_Problem statement_
Lines in the listing below that include the word "equation" need to be copied.

_Entries provided_
========================================================================

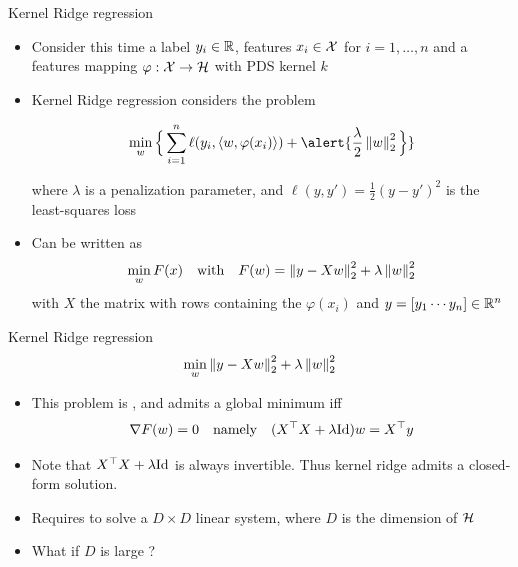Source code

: \documentclass[xcolor={usenames,dvipsnames}]{beamer}
\begin{document}
\begin{frame}{Kernel Ridge regression}

  \begin{itemize}
    \item Consider this time a  label $y_i \in \mathbb{R}$, features $x_i \in {\mathcal{X}}$ for $i=1, \ldots, n$ and a features mapping $\varphi : {\mathcal{X}} \rightarrow \mathcal{H}$ with PDS 
    kernel $k$
    \pause
    \item Kernel \alert{Ridge} regression considers the problem
    \begin{block}{}
    \begin{equation*}
      \min_{w} \Big\{ \sum_{i=1}^n \ell(y_i, \inr{w, \varphi(x_i)}) + \alert{\frac{\lambda}{2} 
      \norm{w}_2^2 \Big\} }
    \end{equation*}
    \end{block}
    where $\lambda$ is a penalization parameter, and $\ell(y, y') = \frac 12 (y - y')^2$ is the least-squares loss
    \pause 
    \item Can be written as
      \begin{equation*}
        \min_{w} F(x) \quad \text{with} \quad F(w) = \left\| y - X w \right\|_2^2 + \lambda \left\| w \right\|_2^2
      \end{equation*}
      with $X$ the matrix with rows containing the $\varphi(x_i)$ and $y = [y_1 \cdots y_n] \in \mathbb{R}^n$
  \end{itemize}
  
\end{frame}
  


\begin{frame}{Kernel Ridge regression}
$$
\min_{w} \left\| y - X w \right\|_2^2 + \lambda \left\| w \right\|_2^2
$$
\pause
  \begin{itemize}
    \item   This problem is , and admits a global minimum iff
    \pause 
  \begin{equation*}
    \nabla F(w) = 0 \quad \text{namely} \quad (X^\top X + \lambda \mathrm{Id}) 
    w = X^\top y
  \end{equation*}
  \pause 
  \item Note that $X^\top X + \lambda \mathrm{Id}$ is always invertible. Thus kernel ridge  admits a closed-form solution.
  \pause 
  \item Requires to solve a $D \times D$ linear system, where $D$ is the dimension 
  of $\mathcal{H}$
  \item \alert{What if $D$ is large ?}
  \end{itemize}
  \end{frame}
  
\end{document}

========================================================================

_Solution for this exercise_
    \begin{equation*}
    \end{equation*}
      \begin{equation*}
      \end{equation*}
  \begin{equation*}
  \end{equation*}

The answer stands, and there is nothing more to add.